2Cette animation – cinématique d’un jeu vidéo guerrier – expose une barre de défilement qui se télécharge. Pendant ce téléchargement Yann Duyvendak se colle à l’écran, se superpose à la projection, en position statique, en appui sur ses jambes maintenues écartées dans la même largeur que ses épaules, l’arme en bandoulière. Il se rend ainsi lisible comme image au même titre que l’animation : maintenu en position pause. Dans cette position d’attente, sa posture souligne et renforce l’idée du téléchargement en cours. Puis les composantes et paramètres du jeu s’affichent à l’écran, il commence alors à s’animer.
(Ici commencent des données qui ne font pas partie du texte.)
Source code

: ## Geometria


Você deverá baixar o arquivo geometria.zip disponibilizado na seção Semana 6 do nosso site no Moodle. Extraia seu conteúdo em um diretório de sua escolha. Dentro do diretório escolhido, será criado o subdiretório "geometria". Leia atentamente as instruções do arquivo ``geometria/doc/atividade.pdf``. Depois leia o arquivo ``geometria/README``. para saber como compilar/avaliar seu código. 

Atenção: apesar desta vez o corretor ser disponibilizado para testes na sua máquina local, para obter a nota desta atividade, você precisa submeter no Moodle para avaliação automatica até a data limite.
3Le performer explore une transposition des jeux entre réalités et niveaux de lecture autour des positions alternées : d’acteur, de joueur et de performer distant de la performance. Il pose ainsi les questions de l’immersion dans le jeu, de l’identification du joueur à l’acteur et de la distanciation par le travers burlesque de la gestuelle et des termes guerriers. Yann Duyvendak dans sa fonction de performer-soldat, prend la place subjective de l’acteur du jeu. Il se déplace, arme brandie. Il s’implique dans les changements de points de vue de la cinématique de jeu projetée en simulant la place occupée par l’acteur du jeu vidéo. Il suppose donc l’identification à l’acteur : il « performe » le jeu, le met en perspective et ce transfert frôle le caricatural, le comique. La gestuelle chorégraphique du performer se synchronise avec les axes acteur / caméra du film. L’image est mise en abîme par ce jeu quasi topographique de déplacements du performer ; ce dernier s’appliquant à marquer les changements de points de vue par des orientations axiales sur scène. Les demi-tours, les tours complets sur lui-même de Yann Duyvendak, les segments de lignes droites, formalisent ses directions et orientations dans l’espace avec ce qui est projeté. Les spectateurs obtiennent ainsi une double lecture, visuelle et directionnelle, où ils se projettent en retour.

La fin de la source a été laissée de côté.